L’objet de la « médecine du travail » comme institution, indépendante de la contrainte économique des entreprises, est juridiquement effondré : – la spécificité de devoir exclusivement prévenir et dépister les altérations de la santé du fait de leur travail, comme moteur de l’action des différents professionnels du SST, n’existe plus ; seul le médecin du travail conserve une définition personnelle de sa mission ; – l’exercice du médecin du travail est maintenant isolé dans un service avec lequel il peut être en conflit d’intérêts ; sa responsabilité est diluée et subordonnée, sa mission risque de perdre sens ; – l’équipe médicale – médecin du travail, infirmier du travail – n’a aucun cadre juridique pour se déployer : pas de département ou de « service de médecine du travail » dans le SST, alors qu’y est créé un « service social » ; nouveau L. 4622-7-1. Comment justifier l’absence de département médical dans un SST si on prétend assurer l’indépendance d’infirmiers du travail ? – l’action spécifique du médecin du travail est subordonnée aux employeurs. Ainsi, le directeur d’un SST la subordonne à la contrainte économique des entreprises ; nouveau L. 4622-1-2 et L.4624-2. La commission de projet est le cheval de Troie de l’opération ; nouveau L. 4622-7-4. La « démarche de progrès » du Cisme avait expérimenté cette voie. Le directeur d’un SST organisera et encadrera les actions de prévention du médecin du travail. Sinon, un IPRP (intervenant en prévention des risques professionnels) qu’il commanditera directement répondra à une demande de prévention subordonnée ; nouveau L. 4644-1. Le médecin du travail doit donc se limiter à diminuer ou réduire les risques ; nouveau L. 4622-1-1, l’ancien L. 4622-2 est abrogé. Le gouvernement ne veut pas que le médecin du travail nomme les risques que les employeurs ne veulent pas voir ! Les rédacteurs du texte font preuve d’une cynique et sinistre ironie puisqu’ils imposent (nouveau L. 4624-2) que le directeur du SST soit le garant de l’indépendance du médecin ! Ne conviendrait-il pas, dans le même esprit, de confier les campagnes de lutte contre le tabagisme aux buralistes ?
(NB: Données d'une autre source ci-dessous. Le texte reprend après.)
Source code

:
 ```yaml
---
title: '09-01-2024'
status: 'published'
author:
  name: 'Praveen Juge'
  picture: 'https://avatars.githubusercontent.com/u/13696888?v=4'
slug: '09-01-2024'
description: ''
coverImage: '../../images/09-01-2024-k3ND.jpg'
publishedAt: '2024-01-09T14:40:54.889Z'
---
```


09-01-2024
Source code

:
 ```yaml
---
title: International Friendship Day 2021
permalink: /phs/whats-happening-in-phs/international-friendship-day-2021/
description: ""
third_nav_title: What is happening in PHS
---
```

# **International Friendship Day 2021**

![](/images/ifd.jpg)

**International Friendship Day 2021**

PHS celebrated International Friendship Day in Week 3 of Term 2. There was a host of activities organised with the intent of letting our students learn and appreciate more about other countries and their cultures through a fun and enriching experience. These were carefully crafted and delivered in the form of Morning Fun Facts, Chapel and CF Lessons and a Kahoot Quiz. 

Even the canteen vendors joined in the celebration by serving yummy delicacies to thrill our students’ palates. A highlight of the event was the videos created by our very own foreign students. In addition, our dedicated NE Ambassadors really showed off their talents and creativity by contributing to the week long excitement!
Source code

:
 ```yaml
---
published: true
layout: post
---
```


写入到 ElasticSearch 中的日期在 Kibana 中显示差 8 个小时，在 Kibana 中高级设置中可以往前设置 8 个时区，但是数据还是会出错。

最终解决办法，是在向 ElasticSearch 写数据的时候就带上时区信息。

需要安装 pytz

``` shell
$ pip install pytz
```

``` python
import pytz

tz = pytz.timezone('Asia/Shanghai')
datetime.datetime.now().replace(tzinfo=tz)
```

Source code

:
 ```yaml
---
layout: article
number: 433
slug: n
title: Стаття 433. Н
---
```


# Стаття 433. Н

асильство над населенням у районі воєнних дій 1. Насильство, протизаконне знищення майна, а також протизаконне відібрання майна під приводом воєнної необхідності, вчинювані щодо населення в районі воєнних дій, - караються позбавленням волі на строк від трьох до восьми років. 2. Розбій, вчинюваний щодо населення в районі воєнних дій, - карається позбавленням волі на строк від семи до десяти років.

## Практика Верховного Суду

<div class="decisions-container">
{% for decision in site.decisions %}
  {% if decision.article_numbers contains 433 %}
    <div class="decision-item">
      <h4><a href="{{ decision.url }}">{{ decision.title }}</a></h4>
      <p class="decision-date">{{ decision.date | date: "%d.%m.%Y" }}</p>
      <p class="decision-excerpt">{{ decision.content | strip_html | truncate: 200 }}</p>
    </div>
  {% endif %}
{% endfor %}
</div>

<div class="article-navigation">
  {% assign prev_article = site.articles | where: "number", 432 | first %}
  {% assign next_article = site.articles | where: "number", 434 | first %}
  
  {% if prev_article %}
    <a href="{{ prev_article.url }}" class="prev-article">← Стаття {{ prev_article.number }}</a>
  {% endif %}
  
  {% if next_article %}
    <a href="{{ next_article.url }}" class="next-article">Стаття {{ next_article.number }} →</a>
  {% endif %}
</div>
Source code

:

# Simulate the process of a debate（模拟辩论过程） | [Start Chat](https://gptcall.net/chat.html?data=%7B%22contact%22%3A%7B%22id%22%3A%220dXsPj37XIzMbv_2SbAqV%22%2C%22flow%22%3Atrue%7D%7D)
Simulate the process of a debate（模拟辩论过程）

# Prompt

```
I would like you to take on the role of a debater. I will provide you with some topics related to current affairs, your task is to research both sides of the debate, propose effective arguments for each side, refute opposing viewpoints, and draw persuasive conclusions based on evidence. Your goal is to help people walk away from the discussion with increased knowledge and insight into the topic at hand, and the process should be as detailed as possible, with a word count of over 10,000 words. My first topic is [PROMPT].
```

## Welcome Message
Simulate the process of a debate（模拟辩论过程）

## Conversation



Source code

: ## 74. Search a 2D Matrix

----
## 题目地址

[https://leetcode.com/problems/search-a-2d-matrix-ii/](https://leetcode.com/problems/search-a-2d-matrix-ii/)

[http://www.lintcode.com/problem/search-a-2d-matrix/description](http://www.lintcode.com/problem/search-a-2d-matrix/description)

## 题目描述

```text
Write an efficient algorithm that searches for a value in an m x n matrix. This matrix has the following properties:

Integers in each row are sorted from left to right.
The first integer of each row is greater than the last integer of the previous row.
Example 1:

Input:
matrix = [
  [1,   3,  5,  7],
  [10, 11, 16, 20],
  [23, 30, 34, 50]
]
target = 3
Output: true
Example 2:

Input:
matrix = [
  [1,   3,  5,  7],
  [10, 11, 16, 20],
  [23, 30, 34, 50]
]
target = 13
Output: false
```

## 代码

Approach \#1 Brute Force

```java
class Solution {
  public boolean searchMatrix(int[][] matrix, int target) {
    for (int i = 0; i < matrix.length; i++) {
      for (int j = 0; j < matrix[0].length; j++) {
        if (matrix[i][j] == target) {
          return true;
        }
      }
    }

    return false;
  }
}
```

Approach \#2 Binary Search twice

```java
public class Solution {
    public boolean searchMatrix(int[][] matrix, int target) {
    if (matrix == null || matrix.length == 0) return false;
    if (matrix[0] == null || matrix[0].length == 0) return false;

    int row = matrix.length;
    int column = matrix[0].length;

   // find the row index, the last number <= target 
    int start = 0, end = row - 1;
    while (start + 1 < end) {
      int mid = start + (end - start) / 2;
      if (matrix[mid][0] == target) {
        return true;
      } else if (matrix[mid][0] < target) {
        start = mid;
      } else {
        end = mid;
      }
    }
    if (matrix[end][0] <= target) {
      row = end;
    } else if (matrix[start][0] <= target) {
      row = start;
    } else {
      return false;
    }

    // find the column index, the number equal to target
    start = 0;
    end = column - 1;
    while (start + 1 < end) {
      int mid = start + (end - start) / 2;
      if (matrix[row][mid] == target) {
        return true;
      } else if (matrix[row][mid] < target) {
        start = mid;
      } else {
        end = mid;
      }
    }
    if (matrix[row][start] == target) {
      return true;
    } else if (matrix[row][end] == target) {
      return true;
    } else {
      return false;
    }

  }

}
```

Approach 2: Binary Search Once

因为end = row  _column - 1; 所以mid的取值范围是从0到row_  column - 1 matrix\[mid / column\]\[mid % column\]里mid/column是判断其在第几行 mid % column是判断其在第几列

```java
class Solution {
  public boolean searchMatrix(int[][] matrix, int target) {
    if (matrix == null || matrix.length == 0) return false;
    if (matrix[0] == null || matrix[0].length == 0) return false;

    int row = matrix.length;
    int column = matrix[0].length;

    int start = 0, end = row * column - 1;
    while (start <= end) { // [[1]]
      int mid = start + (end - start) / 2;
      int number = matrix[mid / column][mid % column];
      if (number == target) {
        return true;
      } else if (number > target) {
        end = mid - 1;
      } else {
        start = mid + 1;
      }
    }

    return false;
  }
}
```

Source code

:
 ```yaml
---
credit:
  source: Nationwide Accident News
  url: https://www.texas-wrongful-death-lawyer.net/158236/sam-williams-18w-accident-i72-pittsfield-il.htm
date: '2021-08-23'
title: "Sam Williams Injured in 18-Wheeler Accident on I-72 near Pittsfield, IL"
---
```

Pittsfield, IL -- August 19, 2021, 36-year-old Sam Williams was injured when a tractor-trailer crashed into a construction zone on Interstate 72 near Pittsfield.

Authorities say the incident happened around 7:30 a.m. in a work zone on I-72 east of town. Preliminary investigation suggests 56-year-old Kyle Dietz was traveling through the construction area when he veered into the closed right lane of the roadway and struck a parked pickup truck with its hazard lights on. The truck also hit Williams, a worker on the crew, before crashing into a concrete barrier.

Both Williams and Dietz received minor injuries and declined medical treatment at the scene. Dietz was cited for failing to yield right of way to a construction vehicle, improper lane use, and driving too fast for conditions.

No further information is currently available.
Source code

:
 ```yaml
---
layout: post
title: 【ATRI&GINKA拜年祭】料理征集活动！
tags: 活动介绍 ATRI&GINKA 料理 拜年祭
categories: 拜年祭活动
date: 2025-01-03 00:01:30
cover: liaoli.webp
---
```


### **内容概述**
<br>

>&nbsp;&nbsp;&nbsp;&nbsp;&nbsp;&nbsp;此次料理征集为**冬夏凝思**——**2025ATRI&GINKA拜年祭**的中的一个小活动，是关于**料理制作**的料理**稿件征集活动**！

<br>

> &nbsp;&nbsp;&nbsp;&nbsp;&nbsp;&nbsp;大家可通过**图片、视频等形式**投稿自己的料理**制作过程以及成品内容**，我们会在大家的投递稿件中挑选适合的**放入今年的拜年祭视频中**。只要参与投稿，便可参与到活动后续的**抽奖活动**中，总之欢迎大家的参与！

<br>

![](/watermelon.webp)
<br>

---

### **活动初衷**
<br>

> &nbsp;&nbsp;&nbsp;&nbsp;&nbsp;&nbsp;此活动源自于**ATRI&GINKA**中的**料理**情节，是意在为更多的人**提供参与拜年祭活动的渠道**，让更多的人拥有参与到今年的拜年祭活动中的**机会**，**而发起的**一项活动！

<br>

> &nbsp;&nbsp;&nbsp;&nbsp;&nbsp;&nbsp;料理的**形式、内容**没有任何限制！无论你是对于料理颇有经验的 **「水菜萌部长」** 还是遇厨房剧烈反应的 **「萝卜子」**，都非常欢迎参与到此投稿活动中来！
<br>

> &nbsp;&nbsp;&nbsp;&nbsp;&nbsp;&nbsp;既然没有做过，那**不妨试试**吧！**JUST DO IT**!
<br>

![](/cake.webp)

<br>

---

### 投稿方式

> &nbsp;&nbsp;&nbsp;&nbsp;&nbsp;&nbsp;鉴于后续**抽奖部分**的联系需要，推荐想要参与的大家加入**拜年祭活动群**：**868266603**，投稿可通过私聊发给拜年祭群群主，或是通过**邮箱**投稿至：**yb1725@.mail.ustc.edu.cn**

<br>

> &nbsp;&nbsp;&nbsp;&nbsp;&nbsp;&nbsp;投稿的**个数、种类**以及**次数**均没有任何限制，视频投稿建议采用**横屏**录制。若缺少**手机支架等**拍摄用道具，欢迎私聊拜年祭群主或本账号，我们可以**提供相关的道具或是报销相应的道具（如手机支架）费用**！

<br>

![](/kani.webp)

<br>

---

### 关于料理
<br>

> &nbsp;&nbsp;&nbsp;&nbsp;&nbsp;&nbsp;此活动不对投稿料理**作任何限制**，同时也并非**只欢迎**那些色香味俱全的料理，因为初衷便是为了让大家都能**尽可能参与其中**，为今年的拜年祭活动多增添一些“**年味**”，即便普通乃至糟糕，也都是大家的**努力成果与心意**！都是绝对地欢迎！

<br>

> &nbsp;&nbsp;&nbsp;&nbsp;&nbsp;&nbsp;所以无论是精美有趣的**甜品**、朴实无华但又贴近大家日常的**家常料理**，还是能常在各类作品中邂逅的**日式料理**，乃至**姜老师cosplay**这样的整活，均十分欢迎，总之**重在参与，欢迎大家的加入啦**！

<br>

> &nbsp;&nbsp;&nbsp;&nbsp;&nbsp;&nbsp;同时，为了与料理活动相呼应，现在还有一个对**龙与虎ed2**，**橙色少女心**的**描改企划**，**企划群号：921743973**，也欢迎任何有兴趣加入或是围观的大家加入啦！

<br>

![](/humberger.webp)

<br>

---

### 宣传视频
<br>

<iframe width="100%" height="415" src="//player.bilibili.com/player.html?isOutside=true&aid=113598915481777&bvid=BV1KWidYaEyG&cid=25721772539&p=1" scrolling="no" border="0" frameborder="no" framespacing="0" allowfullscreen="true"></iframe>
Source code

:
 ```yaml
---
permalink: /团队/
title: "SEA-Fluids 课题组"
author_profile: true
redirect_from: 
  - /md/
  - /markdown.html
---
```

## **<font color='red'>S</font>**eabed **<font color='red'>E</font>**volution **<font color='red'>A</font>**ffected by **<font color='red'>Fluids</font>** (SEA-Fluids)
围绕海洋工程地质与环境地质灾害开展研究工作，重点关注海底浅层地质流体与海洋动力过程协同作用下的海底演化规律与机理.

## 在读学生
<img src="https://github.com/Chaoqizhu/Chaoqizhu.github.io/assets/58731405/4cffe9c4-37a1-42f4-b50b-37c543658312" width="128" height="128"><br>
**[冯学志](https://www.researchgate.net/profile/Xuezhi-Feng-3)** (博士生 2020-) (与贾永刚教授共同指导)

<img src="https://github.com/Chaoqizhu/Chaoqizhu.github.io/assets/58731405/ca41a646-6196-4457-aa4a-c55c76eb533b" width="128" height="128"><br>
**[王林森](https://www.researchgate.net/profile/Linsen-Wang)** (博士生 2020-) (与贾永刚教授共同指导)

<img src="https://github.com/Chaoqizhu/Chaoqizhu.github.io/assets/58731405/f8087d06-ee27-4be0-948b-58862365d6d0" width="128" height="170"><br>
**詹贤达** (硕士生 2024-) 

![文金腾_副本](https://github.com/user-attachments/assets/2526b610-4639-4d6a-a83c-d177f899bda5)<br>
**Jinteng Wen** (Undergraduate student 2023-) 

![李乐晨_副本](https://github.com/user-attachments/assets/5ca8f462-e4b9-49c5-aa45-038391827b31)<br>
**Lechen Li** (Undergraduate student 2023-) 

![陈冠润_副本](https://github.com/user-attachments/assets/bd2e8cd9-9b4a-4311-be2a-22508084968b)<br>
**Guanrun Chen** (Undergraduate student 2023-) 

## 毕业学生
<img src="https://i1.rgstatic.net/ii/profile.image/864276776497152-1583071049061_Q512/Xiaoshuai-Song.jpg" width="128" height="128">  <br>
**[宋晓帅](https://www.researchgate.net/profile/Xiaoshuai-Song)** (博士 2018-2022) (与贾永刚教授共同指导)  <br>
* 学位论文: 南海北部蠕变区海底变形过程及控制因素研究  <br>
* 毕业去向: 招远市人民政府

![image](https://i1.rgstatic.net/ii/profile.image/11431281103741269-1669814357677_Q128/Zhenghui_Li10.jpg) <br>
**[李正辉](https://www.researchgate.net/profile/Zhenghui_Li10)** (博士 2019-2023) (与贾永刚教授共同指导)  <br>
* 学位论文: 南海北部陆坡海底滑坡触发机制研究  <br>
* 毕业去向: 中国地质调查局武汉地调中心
– Il n’y a donc plus de pluridisciplinarité pour la prévention de la santé au travail, mais la structuration d’une offre de service préventif aux employeurs ; nouveau L. 4624-2 et L. 4622-7-4. Où sont donc les moyens de l’indépendance des médecins dans cette relation exclusive ? Que deviennent, après ce texte, les moyens de la protection constitutionnelle de la santé au travail que les médecins du travail avaient pour mission d’assurer ?

Indépendance contrainte, moyens inexistants, injonctions paradoxales, rétrécissement des marges de manœuvre, contrôle social anéanti, combien de temps s’écoulera-t-il avant la mutation de la médecine du travail en médecine d’entreprise de sélection médicale de la main-d’œuvre et d’appui en management pour une gestion des risques du seul point de vue économique ? Pourquoi ce projet de destruction de la spécificité exclusivement préventive de la médecine du travail ? Parce que le patronat pense qu’il faut faire disparaître un témoin médical gênant. Alors on ne forme plus de médecins du travail. Des infirmières du travail sans statut n’exerceront même pas dans un secteur médical préservé du SST avec le médecin du travail. C’était le préalable à leur déploiement ! Les conditions d’une médecine exerçant exclusivement pour l’entrepreneur sont créées. La médecine du travail, qui devait voir son cadre clarifié (aptitude, gouvernance, indépendance de chaque professionnel, responsabilité), se dissout sans bruit dans la raison économique. La prise en charge médicale de la santé des travailleurs n’est plus sa priorité. L’exécutif qui a rédigé ce texte et les députés qui l’ont ratifié et demain les sénateurs qui le feraient prennent, par conséquent, une lourde responsabilité personnelle dans ce qui sera un désastre de santé publique comparable, dans ses effets, à celui de l’amiante.